All of this sounds very familiar to how cluster HPC came to into the market. Like clusters, the cost to get in the game is minimal. For example, there are over 70 million CUDA enabled GPUs sitting in workstations out there. If you don’t have one, a the cost of a basic GeForce video card was less than $100. As for the software, it is freely available. NVidia and AMD/ATU, quite wisely, makes the tools available at no cost (and with no registration hassles). It is essentially the same cluster recipe, a low (or no) cost of entry, a possible big pay-off, and some spare time.
It is no wonder people are “playing” with this new technology.

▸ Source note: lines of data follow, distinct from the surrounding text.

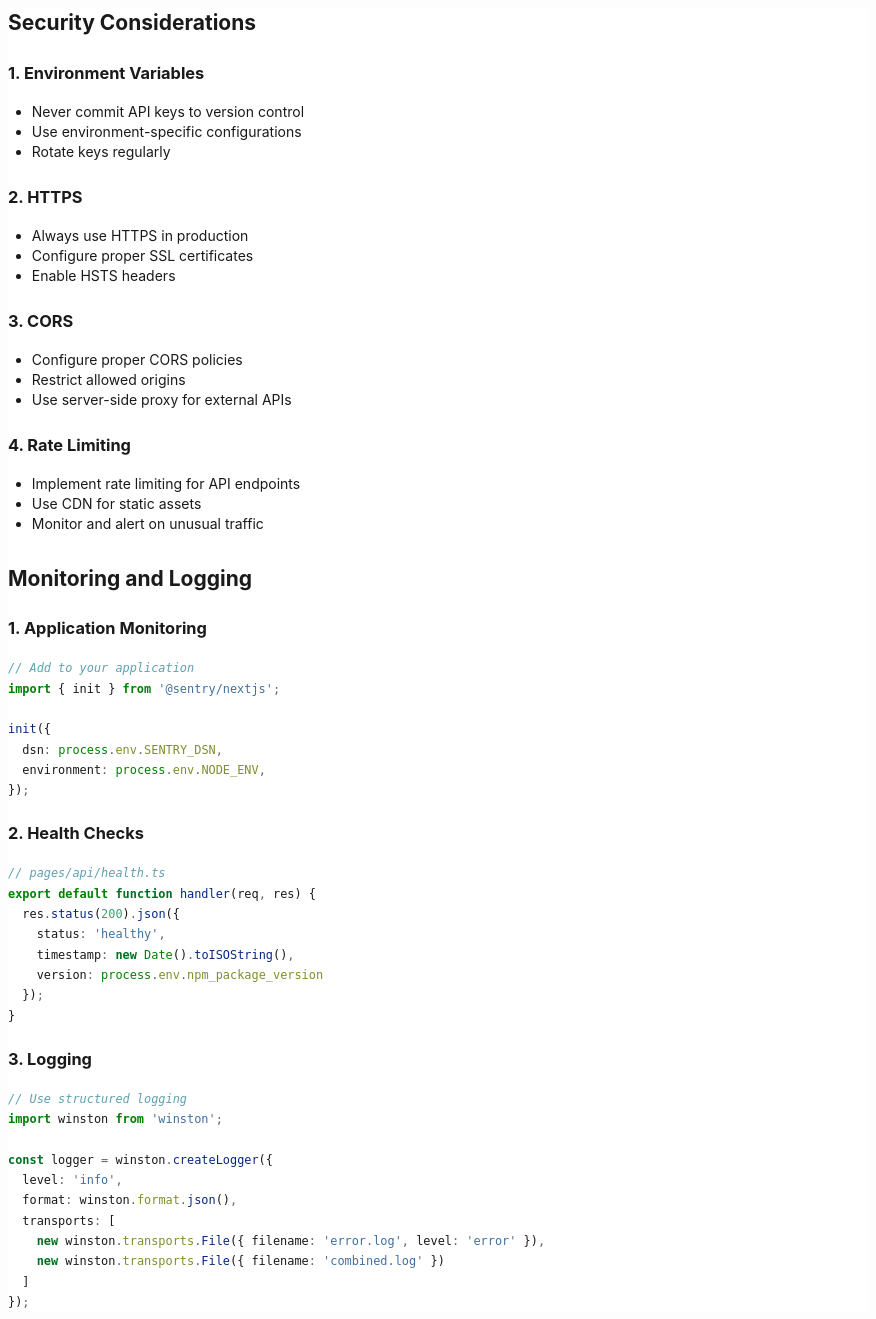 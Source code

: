 ## Security Considerations

### 1. Environment Variables
- Never commit API keys to version control
- Use environment-specific configurations
- Rotate keys regularly

### 2. HTTPS
- Always use HTTPS in production
- Configure proper SSL certificates
- Enable HSTS headers

### 3. CORS
- Configure proper CORS policies
- Restrict allowed origins
- Use server-side proxy for external APIs

### 4. Rate Limiting
- Implement rate limiting for API endpoints
- Use CDN for static assets
- Monitor and alert on unusual traffic

## Monitoring and Logging

### 1. Application Monitoring
```typescript
// Add to your application
import { init } from '@sentry/nextjs';

init({
  dsn: process.env.SENTRY_DSN,
  environment: process.env.NODE_ENV,
});
```

### 2. Health Checks
```typescript
// pages/api/health.ts
export default function handler(req, res) {
  res.status(200).json({ 
    status: 'healthy',
    timestamp: new Date().toISOString(),
    version: process.env.npm_package_version
  });
}
```

### 3. Logging
```typescript
// Use structured logging
import winston from 'winston';

const logger = winston.createLogger({
  level: 'info',
  format: winston.format.json(),
  transports: [
    new winston.transports.File({ filename: 'error.log', level: 'error' }),
    new winston.transports.File({ filename: 'combined.log' })
  ]
});
```
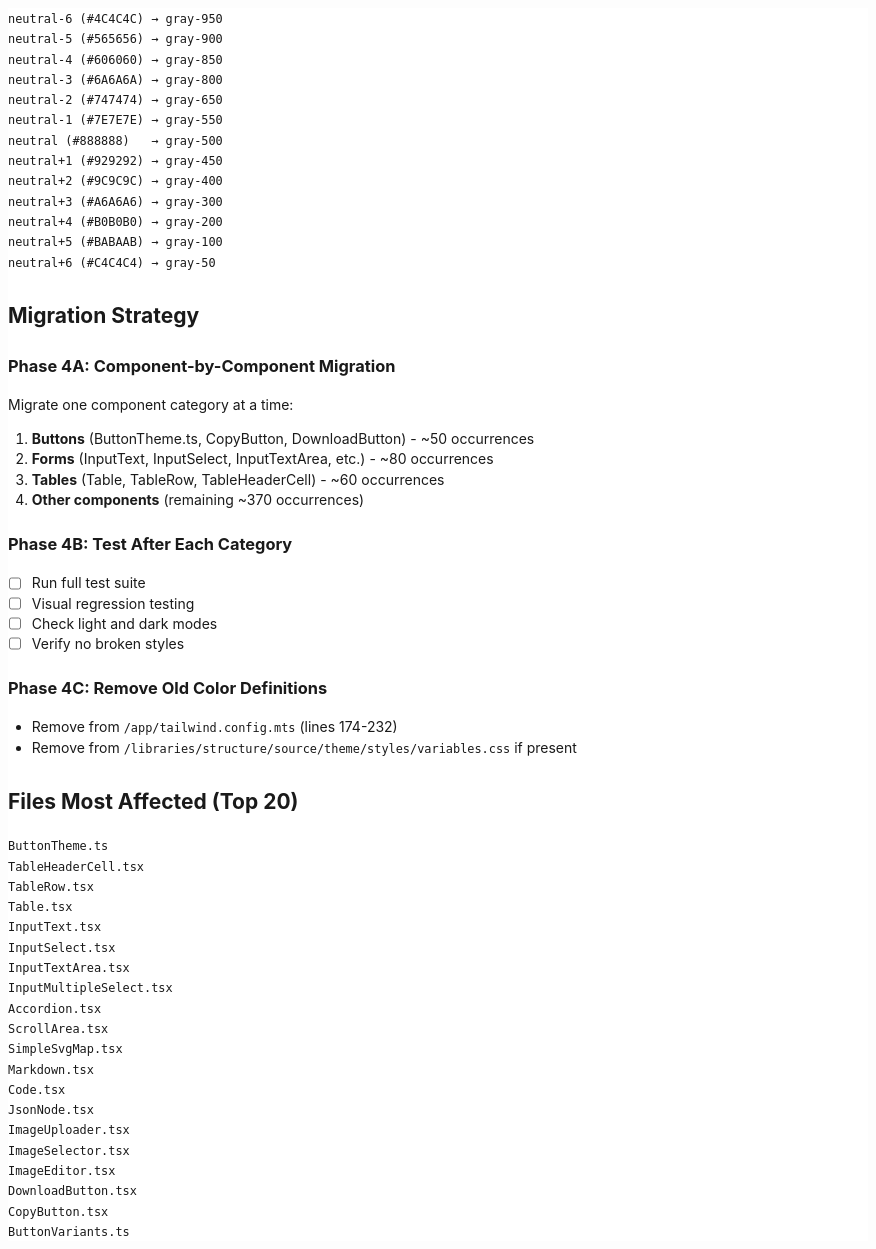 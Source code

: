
```
neutral-6 (#4C4C4C) → gray-950
neutral-5 (#565656) → gray-900
neutral-4 (#606060) → gray-850
neutral-3 (#6A6A6A) → gray-800
neutral-2 (#747474) → gray-650
neutral-1 (#7E7E7E) → gray-550
neutral (#888888)   → gray-500
neutral+1 (#929292) → gray-450
neutral+2 (#9C9C9C) → gray-400
neutral+3 (#A6A6A6) → gray-300
neutral+4 (#B0B0B0) → gray-200
neutral+5 (#BABAAB) → gray-100
neutral+6 (#C4C4C4) → gray-50
```

## Migration Strategy

### Phase 4A: Component-by-Component Migration

Migrate one component category at a time:

1. **Buttons** (ButtonTheme.ts, CopyButton, DownloadButton) - ~50 occurrences
2. **Forms** (InputText, InputSelect, InputTextArea, etc.) - ~80 occurrences
3. **Tables** (Table, TableRow, TableHeaderCell) - ~60 occurrences
4. **Other components** (remaining ~370 occurrences)

### Phase 4B: Test After Each Category

-   [ ] Run full test suite
-   [ ] Visual regression testing
-   [ ] Check light and dark modes
-   [ ] Verify no broken styles

### Phase 4C: Remove Old Color Definitions

-   Remove from `/app/tailwind.config.mts` (lines 174-232)
-   Remove from `/libraries/structure/source/theme/styles/variables.css` if present

## Files Most Affected (Top 20)

```
ButtonTheme.ts
TableHeaderCell.tsx
TableRow.tsx
Table.tsx
InputText.tsx
InputSelect.tsx
InputTextArea.tsx
InputMultipleSelect.tsx
Accordion.tsx
ScrollArea.tsx
SimpleSvgMap.tsx
Markdown.tsx
Code.tsx
JsonNode.tsx
ImageUploader.tsx
ImageSelector.tsx
ImageEditor.tsx
DownloadButton.tsx
CopyButton.tsx
ButtonVariants.ts
```

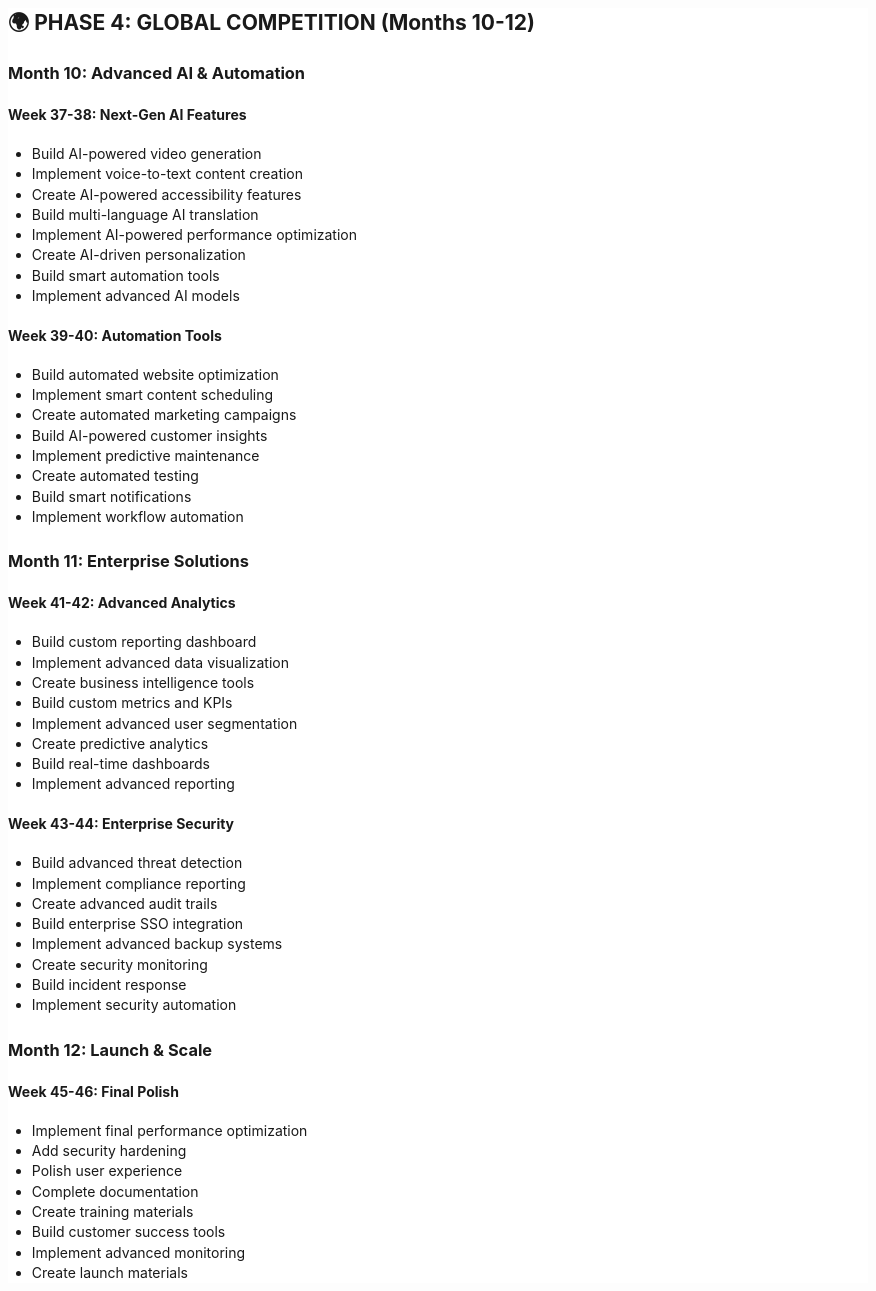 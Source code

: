 
## 🌍 **PHASE 4: GLOBAL COMPETITION (Months 10-12)**

### **Month 10: Advanced AI & Automation**

#### **Week 37-38: Next-Gen AI Features**
- Build AI-powered video generation
- Implement voice-to-text content creation
- Create AI-powered accessibility features
- Build multi-language AI translation
- Implement AI-powered performance optimization
- Create AI-driven personalization
- Build smart automation tools
- Implement advanced AI models

#### **Week 39-40: Automation Tools**
- Build automated website optimization
- Implement smart content scheduling
- Create automated marketing campaigns
- Build AI-powered customer insights
- Implement predictive maintenance
- Create automated testing
- Build smart notifications
- Implement workflow automation

### **Month 11: Enterprise Solutions**

#### **Week 41-42: Advanced Analytics**
- Build custom reporting dashboard
- Implement advanced data visualization
- Create business intelligence tools
- Build custom metrics and KPIs
- Implement advanced user segmentation
- Create predictive analytics
- Build real-time dashboards
- Implement advanced reporting

#### **Week 43-44: Enterprise Security**
- Build advanced threat detection
- Implement compliance reporting
- Create advanced audit trails
- Build enterprise SSO integration
- Implement advanced backup systems
- Create security monitoring
- Build incident response
- Implement security automation

### **Month 12: Launch & Scale**

#### **Week 45-46: Final Polish**
- Implement final performance optimization
- Add security hardening
- Polish user experience
- Complete documentation
- Create training materials
- Build customer success tools
- Implement advanced monitoring
- Create launch materials
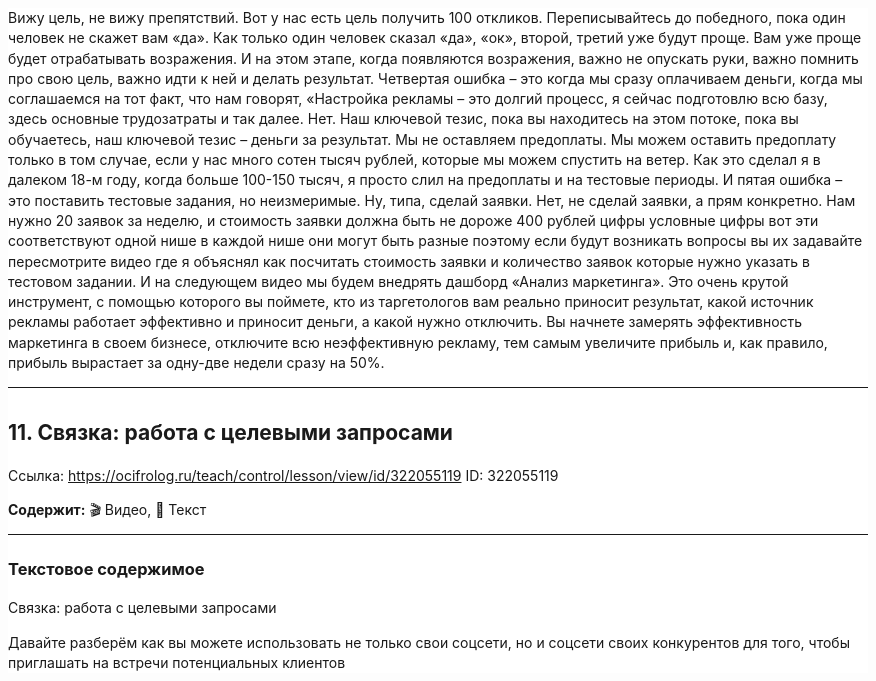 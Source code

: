 Вижу цель, не вижу препятствий.
Вот у нас есть цель получить 100 откликов.
Переписывайтесь до победного, пока один человек не скажет вам «да».
Как только один человек сказал «да», «ок», второй, третий уже будут проще.
Вам уже проще будет отрабатывать возражения.
И на этом этапе, когда появляются возражения, важно не опускать руки,
важно помнить про свою цель, важно идти к ней и делать результат.
Четвертая ошибка – это когда мы сразу оплачиваем деньги,
когда мы соглашаемся на тот факт, что нам говорят,
«Настройка рекламы – это долгий процесс, я сейчас подготовлю всю базу, здесь основные трудозатраты и так далее.
Нет.
Наш ключевой тезис, пока вы находитесь на этом потоке,
пока вы обучаетесь, наш ключевой тезис – деньги
за результат.
Мы не оставляем предоплаты.
Мы можем оставить предоплату только в том случае, если
у нас много сотен тысяч рублей, которые мы можем
спустить на ветер. Как это сделал я в далеком 18-м году, когда больше 100-150 тысяч,
я просто слил на предоплаты и на тестовые периоды.
И пятая ошибка – это поставить тестовые задания, но неизмеримые.
Ну, типа, сделай заявки. Нет, не сделай заявки, а прям конкретно.
Нам нужно 20 заявок за неделю, и стоимость заявки должна быть не дороже 400 рублей цифры условные цифры вот эти соответствуют одной нише в каждой нише они могут быть разные
поэтому если будут возникать вопросы вы их задавайте пересмотрите видео где я объяснял как посчитать
стоимость заявки и количество заявок которые нужно указать в тестовом задании.
И на следующем видео мы будем внедрять дашборд «Анализ маркетинга».
Это очень крутой инструмент, с помощью которого вы поймете,
кто из таргетологов вам реально приносит результат,
какой источник рекламы работает эффективно и приносит деньги,
а какой нужно отключить.
Вы начнете замерять эффективность маркетинга в своем бизнесе, отключите всю неэффективную рекламу,
тем самым увеличите прибыль и, как правило, прибыль вырастает за одну-две недели сразу на 50%.


---

<a id='52-миллионера-lesson-11'></a>
## 11. Связка: работа с целевыми запросами
Ссылка: https://ocifrolog.ru/teach/control/lesson/view/id/322055119
ID: 322055119

**Содержит:** 🎬 Видео, 📝 Текст

---

### Текстовое содержимое

Связка: работа с целевыми запросами

Давайте разберём как вы можете использовать не только свои соцсети, но и соцсети своих конкурентов для того, чтобы приглашать на встречи потенциальных клиентов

If you are serious about GP-PU computing (i.e. you want to use it in a production environment), then consider the NVidia Tesla or AMD/ATI FireStream lines of hardware. Although the same GP-GPU may be used in less expensive video cards, the HPC optimized solutions are more than clever re-packaging. The HPC versions are designed for continuous operation which requires higher quality parts and attention to cooling. While a typical video card can reach the processing levels of an HPC application, most video processing happen in bursts. There are times when the GP-GPU is waiting for user input — like when you are about to yank that guy out of a car and start your crime spree.
The HPC enabled GP-GPUs are making some serious in-roads. There seems to be some healthy competition and plenty of success stories in the market. A low barrier to entry plus a spectrum of development tools make this a possible addition to your HPC arsenal.